• AIM OF THE TASK
From the line containing "Recon-ng is a full-featured" to the last line of the records below, retype every line exactly and output nothing else.

Stored dataset items
◇ ◇ ◇ ◇ ◇ ◇ ◇
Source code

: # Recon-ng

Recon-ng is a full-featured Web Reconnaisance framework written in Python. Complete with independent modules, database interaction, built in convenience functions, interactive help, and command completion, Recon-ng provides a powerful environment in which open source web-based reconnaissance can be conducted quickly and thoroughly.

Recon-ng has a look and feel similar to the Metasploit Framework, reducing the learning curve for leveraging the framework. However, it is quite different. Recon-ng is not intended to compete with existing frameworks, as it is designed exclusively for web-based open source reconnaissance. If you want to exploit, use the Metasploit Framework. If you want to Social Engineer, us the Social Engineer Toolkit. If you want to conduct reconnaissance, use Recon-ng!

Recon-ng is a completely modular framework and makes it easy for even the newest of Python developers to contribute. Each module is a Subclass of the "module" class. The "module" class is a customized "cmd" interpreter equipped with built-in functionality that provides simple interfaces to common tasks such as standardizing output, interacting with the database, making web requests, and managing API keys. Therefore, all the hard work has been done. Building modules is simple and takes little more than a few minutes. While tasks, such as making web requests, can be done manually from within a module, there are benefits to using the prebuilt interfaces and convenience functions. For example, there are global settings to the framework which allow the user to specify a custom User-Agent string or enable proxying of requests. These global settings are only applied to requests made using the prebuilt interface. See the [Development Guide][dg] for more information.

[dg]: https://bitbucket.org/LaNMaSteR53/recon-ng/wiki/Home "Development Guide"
◇ ◇ ◇ ◇ ◇ ◇ ◇
• TASK SOLUTION
Recon-ng is a full-featured Web Reconnaisance framework written in Python. Complete with independent modules, database interaction, built in convenience functions, interactive help, and command completion, Recon-ng provides a powerful environment in which open source web-based reconnaissance can be conducted quickly and thoroughly.

Recon-ng has a look and feel similar to the Metasploit Framework, reducing the learning curve for leveraging the framework. However, it is quite different. Recon-ng is not intended to compete with existing frameworks, as it is designed exclusively for web-based open source reconnaissance. If you want to exploit, use the Metasploit Framework. If you want to Social Engineer, us the Social Engineer Toolkit. If you want to conduct reconnaissance, use Recon-ng!

Recon-ng is a completely modular framework and makes it easy for even the newest of Python developers to contribute. Each module is a Subclass of the "module" class. The "module" class is a customized "cmd" interpreter equipped with built-in functionality that provides simple interfaces to common tasks such as standardizing output, interacting with the database, making web requests, and managing API keys. Therefore, all the hard work has been done. Building modules is simple and takes little more than a few minutes. While tasks, such as making web requests, can be done manually from within a module, there are benefits to using the prebuilt interfaces and convenience functions. For example, there are global settings to the framework which allow the user to specify a custom User-Agent string or enable proxying of requests. These global settings are only applied to requests made using the prebuilt interface. See the [Development Guide][dg] for more information.

[dg]: https://bitbucket.org/LaNMaSteR53/recon-ng/wiki/Home "Development Guide"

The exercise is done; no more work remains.